Dataset excerpts:
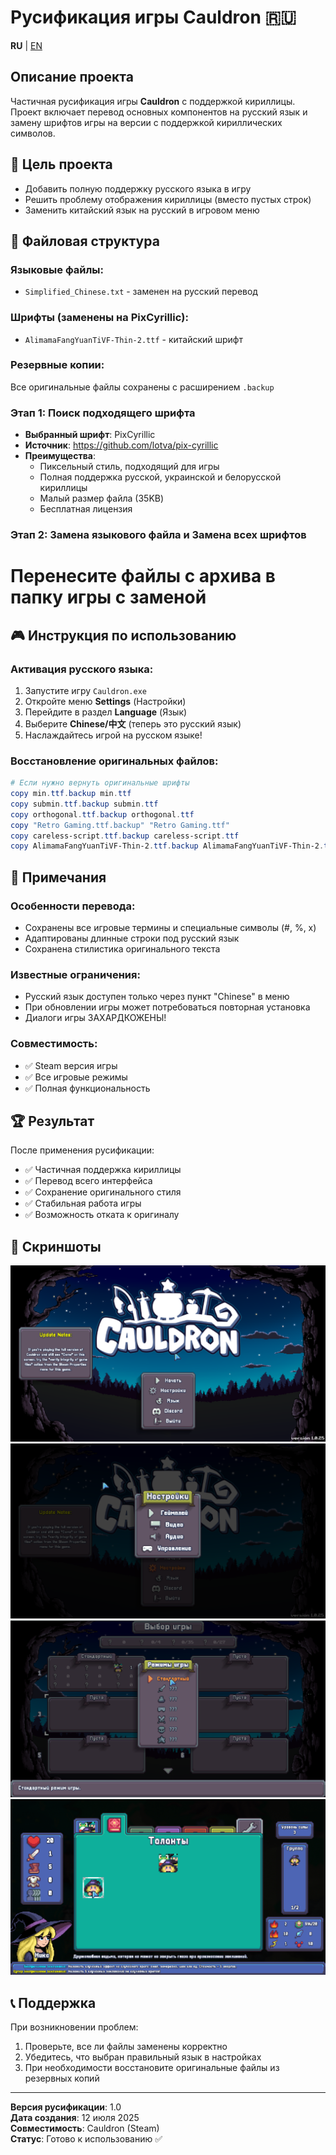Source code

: # Русификация игры Cauldron 🇷🇺

**RU** | [EN](README_ENG.md)

## Описание проекта
Частичная русификация игры **Cauldron** с поддержкой кириллицы. Проект включает перевод основных компонентов на русский язык и замену шрифтов игры на версии с поддержкой кириллических символов.

## 🎯 Цель проекта
- Добавить полную поддержку русского языка в игру
- Решить проблему отображения кириллицы (вместо пустых строк)
- Заменить китайский язык на русский в игровом меню

## 📁 Файловая структура

### Языковые файлы:
- `Simplified_Chinese.txt` - заменен на русский перевод

### Шрифты (заменены на PixCyrillic):
- `AlimamaFangYuanTiVF-Thin-2.ttf` - китайский шрифт

### Резервные копии:
Все оригинальные файлы сохранены с расширением `.backup`


### Этап 1: Поиск подходящего шрифта
- **Выбранный шрифт**: PixCyrillic
- **Источник**: https://github.com/lotva/pix-cyrillic
- **Преимущества**:
  - Пиксельный стиль, подходящий для игры
  - Полная поддержка русской, украинской и белорусской кириллицы
  - Малый размер файла (35KB)
  - Бесплатная лицензия

### Этап 2: Замена языкового файла и Замена всех шрифтов
# Перенесите файлы с архива в папку игры с заменой

## 🎮 Инструкция по использованию

### Активация русского языка:
1. Запустите игру `Cauldron.exe`
2. Откройте меню **Settings** (Настройки)
3. Перейдите в раздел **Language** (Язык)
4. Выберите **Chinese/中文** (теперь это русский язык)
5. Наслаждайтесь игрой на русском языке!

### Восстановление оригинальных файлов:
```powershell
# Если нужно вернуть оригинальные шрифты
copy min.ttf.backup min.ttf
copy submin.ttf.backup submin.ttf
copy orthogonal.ttf.backup orthogonal.ttf
copy "Retro Gaming.ttf.backup" "Retro Gaming.ttf"
copy careless-script.ttf.backup careless-script.ttf
copy AlimamaFangYuanTiVF-Thin-2.ttf.backup AlimamaFangYuanTiVF-Thin-2.ttf
```

## 📝 Примечания

### Особенности перевода:
- Сохранены все игровые термины и специальные символы (#, %, x)
- Адаптированы длинные строки под русский язык
- Сохранена стилистика оригинального текста

### Известные ограничения:
- Русский язык доступен только через пункт "Chinese" в меню
- При обновлении игры может потребоваться повторная установка
- Диалоги игры ЗАХАРДКОЖЕНЫ!

### Совместимость:
- ✅ Steam версия игры
- ✅ Все игровые режимы
- ✅ Полная функциональность

## 🏆 Результат

После применения русификации:
- ✅ Частичная поддержка кириллицы
- ✅ Перевод всего интерфейса
- ✅ Сохранение оригинального стиля
- ✅ Стабильная работа игры
- ✅ Возможность отката к оригиналу

## 📸 Скриншоты

![Скриншот 1](files/1.png)
![Скриншот 2](files/2.png)
![Скриншот 3](files/3.png)
![Скриншот 4](files/4.png)

## 📞 Поддержка

При возникновении проблем:
1. Проверьте, все ли файлы заменены корректно
2. Убедитесь, что выбран правильный язык в настройках
3. При необходимости восстановите оригинальные файлы из резервных копий

---

**Версия русификации**: 1.0  
**Дата создания**: 12 июля 2025  
**Совместимость**: Cauldron (Steam)  
**Статус**: Готово к использованию ✅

- Task to complete -
When a line contains the string "меню", count that line; once every line of the records has been checked, state the count alone.

- Completed task -
3